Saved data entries
****************************************
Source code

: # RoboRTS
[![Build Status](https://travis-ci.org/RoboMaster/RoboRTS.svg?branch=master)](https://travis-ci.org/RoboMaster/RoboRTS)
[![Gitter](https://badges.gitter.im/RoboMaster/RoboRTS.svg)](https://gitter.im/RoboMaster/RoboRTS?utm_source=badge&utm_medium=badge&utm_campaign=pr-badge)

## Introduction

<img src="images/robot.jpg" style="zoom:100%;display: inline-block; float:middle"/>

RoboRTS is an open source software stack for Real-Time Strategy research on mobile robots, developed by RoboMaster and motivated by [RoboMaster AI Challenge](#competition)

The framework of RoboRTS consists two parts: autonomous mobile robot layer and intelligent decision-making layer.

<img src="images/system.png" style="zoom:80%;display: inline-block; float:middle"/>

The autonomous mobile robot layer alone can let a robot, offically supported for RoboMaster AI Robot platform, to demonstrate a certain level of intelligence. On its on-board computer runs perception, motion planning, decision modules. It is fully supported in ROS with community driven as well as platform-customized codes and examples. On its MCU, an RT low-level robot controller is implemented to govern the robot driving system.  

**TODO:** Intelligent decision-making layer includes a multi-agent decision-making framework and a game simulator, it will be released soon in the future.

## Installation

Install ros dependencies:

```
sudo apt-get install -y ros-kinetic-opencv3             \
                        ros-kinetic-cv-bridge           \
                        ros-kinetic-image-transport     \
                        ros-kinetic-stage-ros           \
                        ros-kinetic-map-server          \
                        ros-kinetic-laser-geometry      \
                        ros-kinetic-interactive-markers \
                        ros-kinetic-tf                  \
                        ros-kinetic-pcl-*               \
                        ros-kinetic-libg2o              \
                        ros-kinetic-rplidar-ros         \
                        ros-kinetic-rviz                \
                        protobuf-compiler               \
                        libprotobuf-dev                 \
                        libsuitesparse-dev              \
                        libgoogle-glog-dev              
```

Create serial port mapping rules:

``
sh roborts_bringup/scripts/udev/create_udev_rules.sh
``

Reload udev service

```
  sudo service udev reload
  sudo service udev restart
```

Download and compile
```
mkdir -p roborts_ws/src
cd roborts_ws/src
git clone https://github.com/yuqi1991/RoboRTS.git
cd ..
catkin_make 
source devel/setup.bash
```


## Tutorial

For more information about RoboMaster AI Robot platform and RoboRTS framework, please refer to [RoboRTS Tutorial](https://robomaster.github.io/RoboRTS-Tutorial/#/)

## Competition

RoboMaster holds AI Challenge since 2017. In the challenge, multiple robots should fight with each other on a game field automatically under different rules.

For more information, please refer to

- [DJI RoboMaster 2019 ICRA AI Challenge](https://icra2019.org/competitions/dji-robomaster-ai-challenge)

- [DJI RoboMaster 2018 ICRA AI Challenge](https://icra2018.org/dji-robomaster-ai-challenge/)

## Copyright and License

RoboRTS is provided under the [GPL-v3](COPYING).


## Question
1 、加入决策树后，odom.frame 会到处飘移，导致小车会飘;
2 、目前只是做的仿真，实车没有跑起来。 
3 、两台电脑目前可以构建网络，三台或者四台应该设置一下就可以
****************************************
__Task instructions__. Find where "RoboRTS is provided" occurs in the data, and please write out that line through the last line exactly, with nothing else.

__Worked solution__.
RoboRTS is provided under the [GPL-v3](COPYING).


## Question
1 、加入决策树后，odom.frame 会到处飘移，导致小车会飘;
2 、目前只是做的仿真，实车没有跑起来。 
3 、两台电脑目前可以构建网络，三台或者四台应该设置一下就可以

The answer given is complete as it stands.